What you are asked to do:
Set every line of the listing down again, keeping it identical.

── Recorded information ──

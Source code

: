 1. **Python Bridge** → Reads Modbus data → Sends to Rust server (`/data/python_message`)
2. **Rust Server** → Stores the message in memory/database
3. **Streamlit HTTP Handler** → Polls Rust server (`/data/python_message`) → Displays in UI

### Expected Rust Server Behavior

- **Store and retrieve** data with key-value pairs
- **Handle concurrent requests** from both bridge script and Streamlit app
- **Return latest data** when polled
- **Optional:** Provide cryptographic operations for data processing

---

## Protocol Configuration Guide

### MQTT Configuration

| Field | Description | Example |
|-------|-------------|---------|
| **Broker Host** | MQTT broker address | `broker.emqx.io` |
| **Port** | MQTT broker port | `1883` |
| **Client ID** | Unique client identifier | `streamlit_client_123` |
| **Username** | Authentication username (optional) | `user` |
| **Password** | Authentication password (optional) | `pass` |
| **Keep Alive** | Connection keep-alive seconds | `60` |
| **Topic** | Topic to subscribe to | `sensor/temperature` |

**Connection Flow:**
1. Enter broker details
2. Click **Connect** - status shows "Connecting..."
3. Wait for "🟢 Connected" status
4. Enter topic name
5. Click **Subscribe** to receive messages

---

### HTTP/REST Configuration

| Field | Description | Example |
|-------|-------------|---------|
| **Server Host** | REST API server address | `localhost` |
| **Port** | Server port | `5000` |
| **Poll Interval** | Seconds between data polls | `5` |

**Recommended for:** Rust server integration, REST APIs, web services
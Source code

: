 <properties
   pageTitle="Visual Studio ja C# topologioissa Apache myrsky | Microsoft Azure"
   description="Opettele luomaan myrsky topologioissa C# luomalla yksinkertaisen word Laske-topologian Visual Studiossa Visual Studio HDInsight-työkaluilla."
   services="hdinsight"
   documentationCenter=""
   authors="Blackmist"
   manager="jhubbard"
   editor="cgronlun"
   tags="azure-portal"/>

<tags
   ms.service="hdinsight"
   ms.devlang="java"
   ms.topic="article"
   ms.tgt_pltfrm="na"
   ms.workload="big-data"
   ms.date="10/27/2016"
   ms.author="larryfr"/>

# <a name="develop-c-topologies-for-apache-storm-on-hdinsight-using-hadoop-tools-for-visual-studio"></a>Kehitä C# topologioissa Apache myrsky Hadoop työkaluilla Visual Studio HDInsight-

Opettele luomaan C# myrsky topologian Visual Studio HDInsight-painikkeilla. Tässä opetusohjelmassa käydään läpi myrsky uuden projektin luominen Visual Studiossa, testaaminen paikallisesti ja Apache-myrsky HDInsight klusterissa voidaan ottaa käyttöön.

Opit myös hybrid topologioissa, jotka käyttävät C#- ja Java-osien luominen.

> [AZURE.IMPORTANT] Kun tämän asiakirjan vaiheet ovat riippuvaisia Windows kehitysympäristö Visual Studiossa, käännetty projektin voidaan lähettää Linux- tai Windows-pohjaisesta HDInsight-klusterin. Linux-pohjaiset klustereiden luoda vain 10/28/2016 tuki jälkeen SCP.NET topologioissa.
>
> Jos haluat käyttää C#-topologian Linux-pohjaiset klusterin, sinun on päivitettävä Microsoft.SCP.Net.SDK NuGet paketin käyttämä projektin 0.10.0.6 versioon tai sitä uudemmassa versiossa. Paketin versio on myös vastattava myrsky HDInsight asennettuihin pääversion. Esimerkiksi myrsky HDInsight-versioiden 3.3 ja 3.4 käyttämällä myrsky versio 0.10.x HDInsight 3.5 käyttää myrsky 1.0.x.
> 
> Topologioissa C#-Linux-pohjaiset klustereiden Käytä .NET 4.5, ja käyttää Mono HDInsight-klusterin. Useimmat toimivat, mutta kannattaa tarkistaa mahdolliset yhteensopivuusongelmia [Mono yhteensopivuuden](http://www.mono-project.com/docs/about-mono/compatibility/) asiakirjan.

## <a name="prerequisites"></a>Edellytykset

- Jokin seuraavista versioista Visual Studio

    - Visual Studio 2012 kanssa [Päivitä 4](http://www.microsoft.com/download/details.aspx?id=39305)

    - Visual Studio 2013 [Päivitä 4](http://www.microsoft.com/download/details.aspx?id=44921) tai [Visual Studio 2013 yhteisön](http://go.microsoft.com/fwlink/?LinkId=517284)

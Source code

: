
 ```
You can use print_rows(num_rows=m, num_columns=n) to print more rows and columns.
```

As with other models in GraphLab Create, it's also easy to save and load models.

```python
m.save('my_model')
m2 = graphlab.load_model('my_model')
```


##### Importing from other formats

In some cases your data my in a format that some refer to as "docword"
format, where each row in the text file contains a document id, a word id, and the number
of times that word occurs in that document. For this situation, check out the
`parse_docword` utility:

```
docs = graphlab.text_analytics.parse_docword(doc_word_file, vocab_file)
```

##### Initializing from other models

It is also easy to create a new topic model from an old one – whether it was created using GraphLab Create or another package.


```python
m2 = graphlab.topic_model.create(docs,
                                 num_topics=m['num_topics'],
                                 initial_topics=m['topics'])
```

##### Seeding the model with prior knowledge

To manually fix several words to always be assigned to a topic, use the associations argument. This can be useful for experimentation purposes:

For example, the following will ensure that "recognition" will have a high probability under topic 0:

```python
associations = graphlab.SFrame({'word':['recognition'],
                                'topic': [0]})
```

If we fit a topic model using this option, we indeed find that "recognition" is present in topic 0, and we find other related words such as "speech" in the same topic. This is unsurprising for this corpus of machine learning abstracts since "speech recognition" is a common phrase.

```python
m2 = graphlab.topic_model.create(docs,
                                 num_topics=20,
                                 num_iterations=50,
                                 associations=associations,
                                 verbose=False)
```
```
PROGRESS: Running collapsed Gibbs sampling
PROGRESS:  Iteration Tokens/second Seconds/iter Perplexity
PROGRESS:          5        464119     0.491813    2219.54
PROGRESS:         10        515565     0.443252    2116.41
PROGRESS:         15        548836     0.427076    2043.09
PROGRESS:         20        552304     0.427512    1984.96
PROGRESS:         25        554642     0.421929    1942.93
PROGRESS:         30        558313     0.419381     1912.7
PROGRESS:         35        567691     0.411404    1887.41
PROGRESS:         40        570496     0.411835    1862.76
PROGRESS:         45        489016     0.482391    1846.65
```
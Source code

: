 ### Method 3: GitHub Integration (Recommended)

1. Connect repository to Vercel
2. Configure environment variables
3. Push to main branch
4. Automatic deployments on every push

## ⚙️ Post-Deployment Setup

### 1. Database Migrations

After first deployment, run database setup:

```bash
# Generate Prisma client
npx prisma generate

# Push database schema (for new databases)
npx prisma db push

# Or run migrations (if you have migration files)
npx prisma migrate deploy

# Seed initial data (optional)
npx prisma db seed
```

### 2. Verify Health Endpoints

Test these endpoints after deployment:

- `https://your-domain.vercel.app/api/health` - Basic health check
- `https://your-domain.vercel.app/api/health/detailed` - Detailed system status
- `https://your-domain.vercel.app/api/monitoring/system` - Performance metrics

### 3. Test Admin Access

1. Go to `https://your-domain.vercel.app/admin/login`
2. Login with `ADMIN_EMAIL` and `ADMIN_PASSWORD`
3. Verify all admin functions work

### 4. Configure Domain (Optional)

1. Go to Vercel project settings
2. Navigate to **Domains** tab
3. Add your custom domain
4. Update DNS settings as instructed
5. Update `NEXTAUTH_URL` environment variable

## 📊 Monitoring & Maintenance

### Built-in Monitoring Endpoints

───

Response to this exercise:
Source code

: 1. **Python Bridge** → Reads Modbus data → Sends to Rust server (`/data/python_message`)
2. **Rust Server** → Stores the message in memory/database
3. **Streamlit HTTP Handler** → Polls Rust server (`/data/python_message`) → Displays in UI

### Expected Rust Server Behavior

- **Store and retrieve** data with key-value pairs
- **Handle concurrent requests** from both bridge script and Streamlit app
- **Return latest data** when polled
- **Optional:** Provide cryptographic operations for data processing

---

## Protocol Configuration Guide

### MQTT Configuration

| Field | Description | Example |
|-------|-------------|---------|
| **Broker Host** | MQTT broker address | `broker.emqx.io` |
| **Port** | MQTT broker port | `1883` |
| **Client ID** | Unique client identifier | `streamlit_client_123` |
| **Username** | Authentication username (optional) | `user` |
| **Password** | Authentication password (optional) | `pass` |
| **Keep Alive** | Connection keep-alive seconds | `60` |
| **Topic** | Topic to subscribe to | `sensor/temperature` |

**Connection Flow:**
1. Enter broker details
2. Click **Connect** - status shows "Connecting..."
3. Wait for "🟢 Connected" status
4. Enter topic name
5. Click **Subscribe** to receive messages

---

### HTTP/REST Configuration

| Field | Description | Example |
|-------|-------------|---------|
| **Server Host** | REST API server address | `localhost` |
| **Port** | Server port | `5000` |
| **Poll Interval** | Seconds between data polls | `5` |

**Recommended for:** Rust server integration, REST APIs, web services
Source code

: <properties
   pageTitle="Visual Studio ja C# topologioissa Apache myrsky | Microsoft Azure"
   description="Opettele luomaan myrsky topologioissa C# luomalla yksinkertaisen word Laske-topologian Visual Studiossa Visual Studio HDInsight-työkaluilla."
   services="hdinsight"
   documentationCenter=""
   authors="Blackmist"
   manager="jhubbard"
   editor="cgronlun"
   tags="azure-portal"/>

<tags
   ms.service="hdinsight"
   ms.devlang="java"
   ms.topic="article"
   ms.tgt_pltfrm="na"
   ms.workload="big-data"
   ms.date="10/27/2016"
   ms.author="larryfr"/>

# <a name="develop-c-topologies-for-apache-storm-on-hdinsight-using-hadoop-tools-for-visual-studio"></a>Kehitä C# topologioissa Apache myrsky Hadoop työkaluilla Visual Studio HDInsight-

Opettele luomaan C# myrsky topologian Visual Studio HDInsight-painikkeilla. Tässä opetusohjelmassa käydään läpi myrsky uuden projektin luominen Visual Studiossa, testaaminen paikallisesti ja Apache-myrsky HDInsight klusterissa voidaan ottaa käyttöön.

Opit myös hybrid topologioissa, jotka käyttävät C#- ja Java-osien luominen.

> [AZURE.IMPORTANT] Kun tämän asiakirjan vaiheet ovat riippuvaisia Windows kehitysympäristö Visual Studiossa, käännetty projektin voidaan lähettää Linux- tai Windows-pohjaisesta HDInsight-klusterin. Linux-pohjaiset klustereiden luoda vain 10/28/2016 tuki jälkeen SCP.NET topologioissa.
>
> Jos haluat käyttää C#-topologian Linux-pohjaiset klusterin, sinun on päivitettävä Microsoft.SCP.Net.SDK NuGet paketin käyttämä projektin 0.10.0.6 versioon tai sitä uudemmassa versiossa. Paketin versio on myös vastattava myrsky HDInsight asennettuihin pääversion. Esimerkiksi myrsky HDInsight-versioiden 3.3 ja 3.4 käyttämällä myrsky versio 0.10.x HDInsight 3.5 käyttää myrsky 1.0.x.
> 
> Topologioissa C#-Linux-pohjaiset klustereiden Käytä .NET 4.5, ja käyttää Mono HDInsight-klusterin. Useimmat toimivat, mutta kannattaa tarkistaa mahdolliset yhteensopivuusongelmia [Mono yhteensopivuuden](http://www.mono-project.com/docs/about-mono/compatibility/) asiakirjan.

## <a name="prerequisites"></a>Edellytykset

- Jokin seuraavista versioista Visual Studio

    - Visual Studio 2012 kanssa [Päivitä 4](http://www.microsoft.com/download/details.aspx?id=39305)

    - Visual Studio 2013 [Päivitä 4](http://www.microsoft.com/download/details.aspx?id=44921) tai [Visual Studio 2013 yhteisön](http://go.microsoft.com/fwlink/?LinkId=517284)

Source code

:
 ```
You can use print_rows(num_rows=m, num_columns=n) to print more rows and columns.
```

As with other models in GraphLab Create, it's also easy to save and load models.

```python
m.save('my_model')
m2 = graphlab.load_model('my_model')
```


##### Importing from other formats

In some cases your data my in a format that some refer to as "docword"
format, where each row in the text file contains a document id, a word id, and the number
of times that word occurs in that document. For this situation, check out the
`parse_docword` utility:

```
docs = graphlab.text_analytics.parse_docword(doc_word_file, vocab_file)
```

##### Initializing from other models

It is also easy to create a new topic model from an old one – whether it was created using GraphLab Create or another package.


```python
m2 = graphlab.topic_model.create(docs,
                                 num_topics=m['num_topics'],
                                 initial_topics=m['topics'])
```

##### Seeding the model with prior knowledge

To manually fix several words to always be assigned to a topic, use the associations argument. This can be useful for experimentation purposes:

For example, the following will ensure that "recognition" will have a high probability under topic 0:

```python
associations = graphlab.SFrame({'word':['recognition'],
                                'topic': [0]})
```

If we fit a topic model using this option, we indeed find that "recognition" is present in topic 0, and we find other related words such as "speech" in the same topic. This is unsurprising for this corpus of machine learning abstracts since "speech recognition" is a common phrase.

```python
m2 = graphlab.topic_model.create(docs,
                                 num_topics=20,
                                 num_iterations=50,
                                 associations=associations,
                                 verbose=False)
```
```
PROGRESS: Running collapsed Gibbs sampling
PROGRESS:  Iteration Tokens/second Seconds/iter Perplexity
PROGRESS:          5        464119     0.491813    2219.54
PROGRESS:         10        515565     0.443252    2116.41
PROGRESS:         15        548836     0.427076    2043.09
PROGRESS:         20        552304     0.427512    1984.96
PROGRESS:         25        554642     0.421929    1942.93
PROGRESS:         30        558313     0.419381     1912.7
PROGRESS:         35        567691     0.411404    1887.41
PROGRESS:         40        570496     0.411835    1862.76
PROGRESS:         45        489016     0.482391    1846.65
```
Source code

: ### Method 3: GitHub Integration (Recommended)

1. Connect repository to Vercel
2. Configure environment variables
3. Push to main branch
4. Automatic deployments on every push

## ⚙️ Post-Deployment Setup

### 1. Database Migrations

After first deployment, run database setup:

```bash
# Generate Prisma client
npx prisma generate

# Push database schema (for new databases)
npx prisma db push

# Or run migrations (if you have migration files)
npx prisma migrate deploy

# Seed initial data (optional)
npx prisma db seed
```

### 2. Verify Health Endpoints

Test these endpoints after deployment:

- `https://your-domain.vercel.app/api/health` - Basic health check
- `https://your-domain.vercel.app/api/health/detailed` - Detailed system status
- `https://your-domain.vercel.app/api/monitoring/system` - Performance metrics

### 3. Test Admin Access

1. Go to `https://your-domain.vercel.app/admin/login`
2. Login with `ADMIN_EMAIL` and `ADMIN_PASSWORD`
3. Verify all admin functions work

### 4. Configure Domain (Optional)

1. Go to Vercel project settings
2. Navigate to **Domains** tab
3. Add your custom domain
4. Update DNS settings as instructed
5. Update `NEXTAUTH_URL` environment variable

## 📊 Monitoring & Maintenance

### Built-in Monitoring Endpoints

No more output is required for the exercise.